Le Doliprane

Miracle économique et catastrophe écologique

Le Doliprane est un blockbuster pour Sanofi. La multinationale a claironné en juillet que tous les records de production avaient été battus, avec 424 millions de boîtes en 2022, dont 24 millions pour les enfants. L’ascension est fulgurante. En 1995, les ventes étaient de 80 millions de boîtes. Les Français sont des junkies du Doliprane. Entre 2008 et 2018, la consommation des tablettes de 1 000 mg a augmenté de 140 % et celle des tablettes de 500 mg diminué de 20 %.

La présidente de Sanofi France a rappelé cet été que le Doliprane est la marque préférée des Français. Le Doliprane devance La Vache qui rit. II est dans presque tous les foyers. En Bretagne et dans les autres clusters touristiques où le Covid-19 et les gueules de bois refont surface, les patients font la queue devant les pharmacies pour essayer d’obtenir les boites jaune et bleu Même l’EPR est contaminé.

En 2016, un salarié d’Areva a été victime d’une entorse grave à la cheville. Pour tout remède, Areva lui a donné du Doliprane et a omis de déclarer l’accident du travail. Six ans après, la victime a toujours des difficultés à marcher. Après deux renvois, le procès a eu lieu en juillet 2023 à Cherbourg. Le jugement a été mis en délibéré au 12 septembre.

Le parcours du paracétamol, principe actif du Doliprane, est renversant. En 2008, la dernière usine de production dans l’Union européenne a fermé sur la plateforme industrielle de Salaise­Roussillon, dans le couloir de la chimie au sud de Lyon. Depuis, il est fabriqué en Chine et en Inde. Le paracétamol, c’est comme les fringues et les panneaux solaires, le produire en France ça coûte beaucoup plus cher que de le produire aux antipodes et de le faire venir par porte- conteneurs.

En 2020, le président Macron et ses ministres en blouse blanche ont promis de relocaliser la production en France dès 2023. Cette promesse ne sera pas tenue. Elle le sera peut-être en 2026, à la condition que le prix de vente du Doliprane et des autres médicaments à base de paracétamol augmente. La souveraineté sanitaire est comme la souveraineté alimentaire ou la souveraineté du papier-toilette, elle a un prix.
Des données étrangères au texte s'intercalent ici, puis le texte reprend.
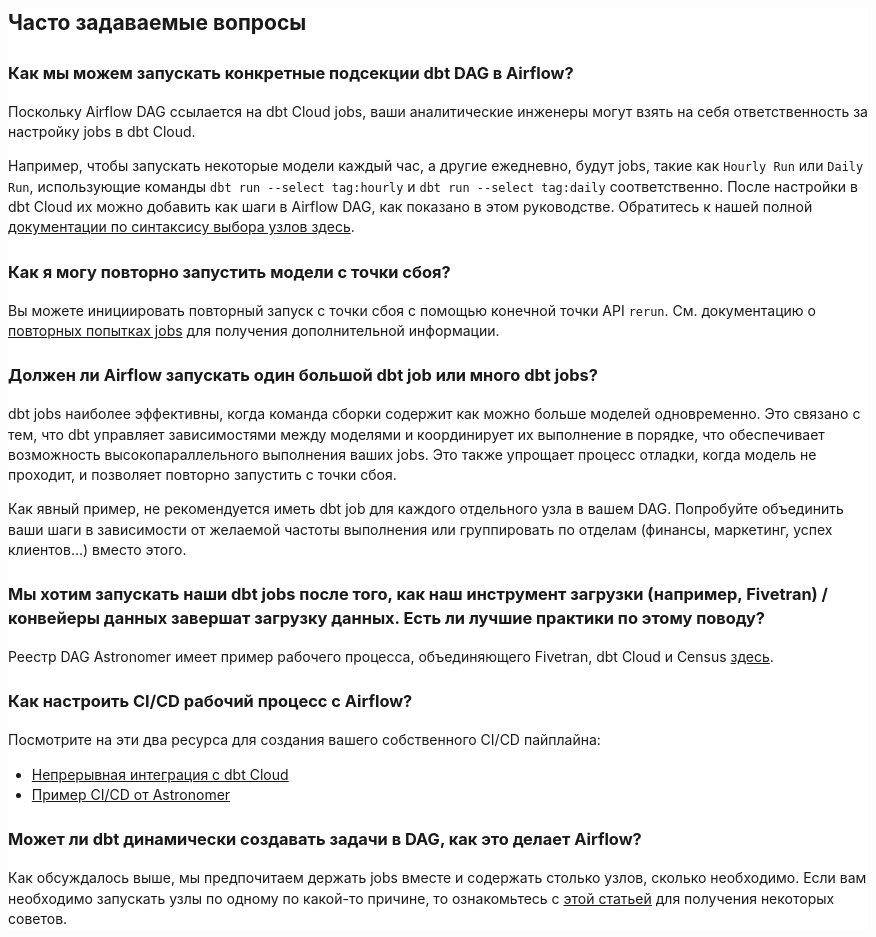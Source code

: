 <WistiaVideo id="u83nuqegn9" paddingTweak="62.25%"/>

## Часто задаваемые вопросы

### Как мы можем запускать конкретные подсекции dbt DAG в Airflow?

Поскольку Airflow DAG ссылается на dbt Cloud jobs, ваши аналитические инженеры могут взять на себя ответственность за настройку jobs в dbt Cloud.

Например, чтобы запускать некоторые модели каждый час, а другие ежедневно, будут jobs, такие как `Hourly Run` или `Daily Run`, использующие команды `dbt run --select tag:hourly` и `dbt run --select tag:daily` соответственно. После настройки в dbt Cloud их можно добавить как шаги в Airflow DAG, как показано в этом руководстве. Обратитесь к нашей полной [документации по синтаксису выбора узлов здесь](/reference/node-selection/syntax).

### Как я могу повторно запустить модели с точки сбоя?  

Вы можете инициировать повторный запуск с точки сбоя с помощью конечной точки API `rerun`. См. документацию о [повторных попытках jobs](/docs/deploy/retry-jobs) для получения дополнительной информации.

### Должен ли Airflow запускать один большой dbt job или много dbt jobs?

dbt jobs наиболее эффективны, когда команда сборки содержит как можно больше моделей одновременно. Это связано с тем, что dbt управляет зависимостями между моделями и координирует их выполнение в порядке, что обеспечивает возможность высокопараллельного выполнения ваших jobs. Это также упрощает процесс отладки, когда модель не проходит, и позволяет повторно запустить с точки сбоя.

Как явный пример, не рекомендуется иметь dbt job для каждого отдельного узла в вашем DAG. Попробуйте объединить ваши шаги в зависимости от желаемой частоты выполнения или группировать по отделам (финансы, маркетинг, успех клиентов...) вместо этого.

### Мы хотим запускать наши dbt jobs после того, как наш инструмент загрузки (например, Fivetran) / конвейеры данных завершат загрузку данных. Есть ли лучшие практики по этому поводу?

Реестр DAG Astronomer имеет пример рабочего процесса, объединяющего Fivetran, dbt Cloud и Census [здесь](https://registry.astronomer.io/dags/fivetran-dbt_cloud-census/versions/3.0.0).
  
### Как настроить CI/CD рабочий процесс с Airflow?

Посмотрите на эти два ресурса для создания вашего собственного CI/CD пайплайна:

- [Непрерывная интеграция с dbt Cloud](/docs/deploy/continuous-integration)
- [Пример CI/CD от Astronomer](https://docs.astronomer.io/software/ci-cd/#example-cicd-workflow)

### Может ли dbt динамически создавать задачи в DAG, как это делает Airflow?

Как обсуждалось выше, мы предпочитаем держать jobs вместе и содержать столько узлов, сколько необходимо. Если вам необходимо запускать узлы по одному по какой-то причине, то ознакомьтесь с [этой статьей](https://www.astronomer.io/blog/airflow-dbt-1/) для получения некоторых советов.
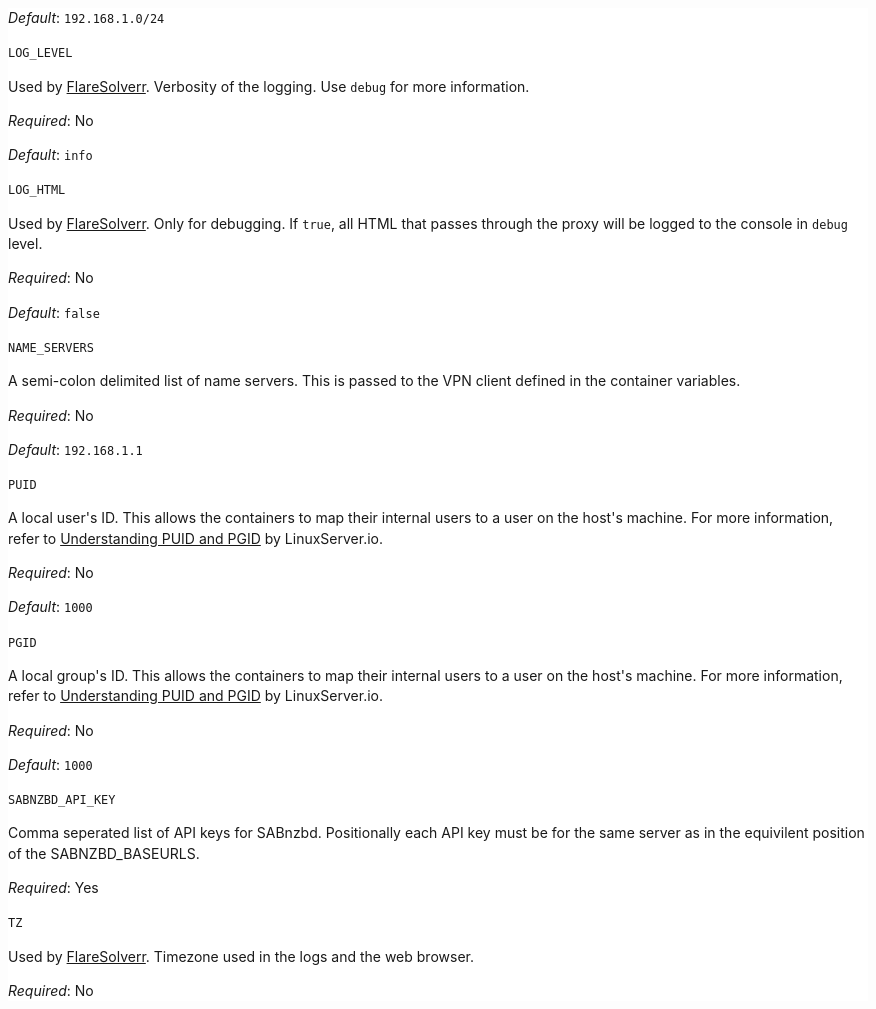 _Default_: `192.168.1.0/24`

`LOG_LEVEL`

Used by [FlareSolverr](https://github.com/FlareSolverr/FlareSolverr). Verbosity of the logging. Use `debug` for more information.

_Required_: No

_Default_: `info`

`LOG_HTML`

Used by [FlareSolverr](https://github.com/FlareSolverr/FlareSolverr). Only for debugging. If `true`, all HTML that passes through the proxy will be logged to the console in `debug` level.

_Required_: No

_Default_: `false`

`NAME_SERVERS`

A semi-colon delimited list of name servers. This is passed to the VPN client defined in the container variables.

_Required_: No

_Default_: `192.168.1.1`

`PUID`

A local user's ID. This allows the containers to map their internal users to a user on the host's machine. For more information, refer to [Understanding PUID and PGID](https://docs.linuxserver.io/general/understanding-puid-and-pgid) by LinuxServer.io.

_Required_: No

_Default_: `1000`

`PGID`

A local group's ID. This allows the containers to map their internal users to a user on the host's machine. For more information, refer to [Understanding PUID and PGID](https://docs.linuxserver.io/general/understanding-puid-and-pgid) by LinuxServer.io.

_Required_: No

_Default_: `1000`

`SABNZBD_API_KEY`

Comma seperated list of API keys for SABnzbd. Positionally each API key must be for the same server as in the equivilent position of the SABNZBD_BASEURLS.

_Required_: Yes

`TZ`

Used by [FlareSolverr](https://github.com/FlareSolverr/FlareSolverr). Timezone used in the logs and the web browser.

_Required_: No
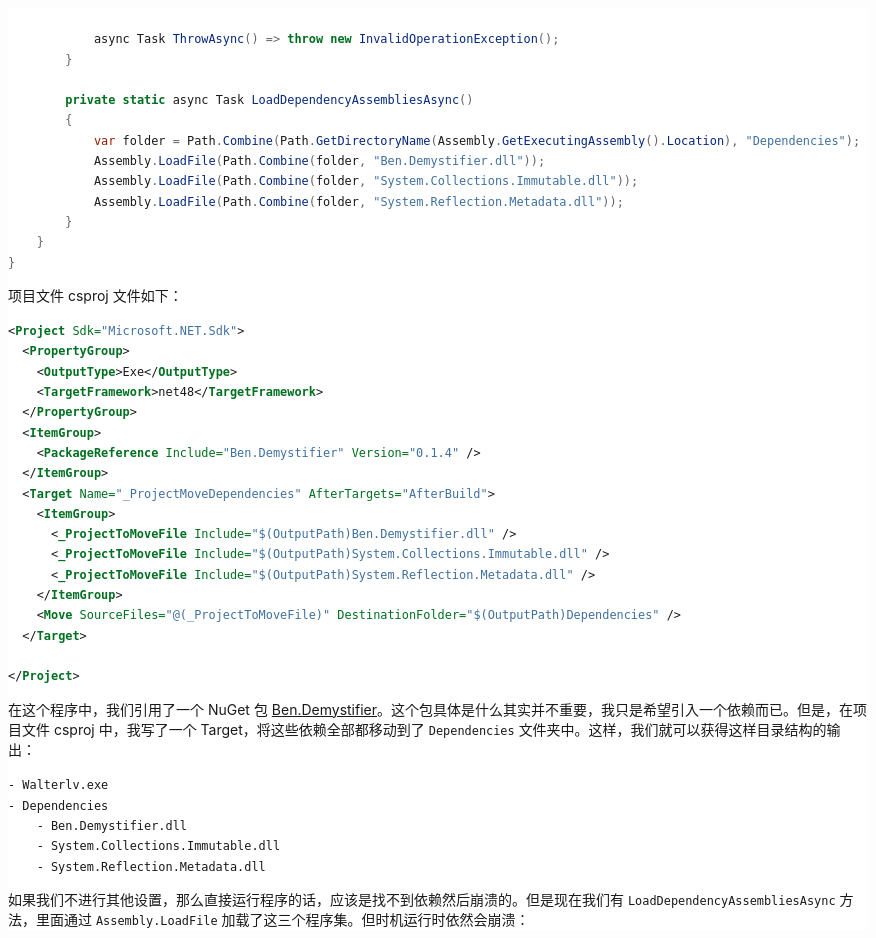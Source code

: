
 ```csharp

            async Task ThrowAsync() => throw new InvalidOperationException();
        }

        private static async Task LoadDependencyAssembliesAsync()
        {
            var folder = Path.Combine(Path.GetDirectoryName(Assembly.GetExecutingAssembly().Location), "Dependencies");
            Assembly.LoadFile(Path.Combine(folder, "Ben.Demystifier.dll"));
            Assembly.LoadFile(Path.Combine(folder, "System.Collections.Immutable.dll"));
            Assembly.LoadFile(Path.Combine(folder, "System.Reflection.Metadata.dll"));
        }
    }
}
```

项目文件 csproj 文件如下：

```xml
<Project Sdk="Microsoft.NET.Sdk">
  <PropertyGroup>
    <OutputType>Exe</OutputType>
    <TargetFramework>net48</TargetFramework>
  </PropertyGroup>
  <ItemGroup>
    <PackageReference Include="Ben.Demystifier" Version="0.1.4" />
  </ItemGroup>
  <Target Name="_ProjectMoveDependencies" AfterTargets="AfterBuild">
    <ItemGroup>
      <_ProjectToMoveFile Include="$(OutputPath)Ben.Demystifier.dll" />
      <_ProjectToMoveFile Include="$(OutputPath)System.Collections.Immutable.dll" />
      <_ProjectToMoveFile Include="$(OutputPath)System.Reflection.Metadata.dll" />
    </ItemGroup>
    <Move SourceFiles="@(_ProjectToMoveFile)" DestinationFolder="$(OutputPath)Dependencies" />
  </Target>
  
</Project>
```

在这个程序中，我们引用了一个 NuGet 包 [Ben.Demystifier](https://www.nuget.org/packages/Ben.Demystifier/)。这个包具体是什么其实并不重要，我只是希望引入一个依赖而已。但是，在项目文件 csproj 中，我写了一个 Target，将这些依赖全部都移动到了 `Dependencies` 文件夹中。这样，我们就可以获得这样目录结构的输出：

```
- Walterlv.exe
- Dependencies
    - Ben.Demystifier.dll
    - System.Collections.Immutable.dll
    - System.Reflection.Metadata.dll
```

如果我们不进行其他设置，那么直接运行程序的话，应该是找不到依赖然后崩溃的。但是现在我们有 `LoadDependencyAssembliesAsync` 方法，里面通过 `Assembly.LoadFile` 加载了这三个程序集。但时机运行时依然会崩溃：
Ce projet de relocalisation est porté par Seqens filiale d’un fonds d’investissement américain, en coopération avec Sanofi et avec une contribution du plan France Relance. Le site choisi est aussi sur la plate forme de Salaise-Roussillon. Seqens y fabrique déjà des substances intermédiaires pour l’industrie chimique et l’industrie pharmaceutique. L’usine devrait produire 10 000 tonnes de paracétamol par an.

Classée Seveso seuil haut, elle est dans un pool de 15 usines Seveso. Pour des raisons techniques, pour la sécurité industrielle et celle des populations, il est impossible d’ouvrir dans la précipitation une nouvelle unité de production, d’autant que Seqens, pour réduire ses coûts d’exploitation, veut aussi construire son propre incinérateur de déchets dangereux. II convient de s’assurer que la fabrication de paracétamol en France sera moins polluante qu’en Asie.

En attendant, le paracétamol arrive par conteneurs dans le port du Havre, puis, à Lisieux, dans le Calvados, on le revêt de deux amidons et d’un bactéricide fongicide, et ainsi, il devient le Doliprane dans l’usine phare de Sanofi. Lisieux est aussi la basilique du Doliprane. Le Doliprane est considéré comme un pilier de l’économie de la Basse-Normandie, au même titre que le nucléaire.

C’est souvent dans les vieux pots que sont faits les meilleurs profits, et Sanofi, qui se présente comme un leader de l’innovation, mise toujours sur une substance découverte il y a cent cinquante ans par des chimistes américains et allemands. Dans l’attente d’une alternative, les résidus de paracétamol excrétés par les consommateurs et rejetés par les stations d’épuration polluent les rivières, les fleuves et les océans dans le monde entier, et, en synergie avec d’autres résidus médicamenteux, nuisent au développement des mollusques, des larves et des poissons.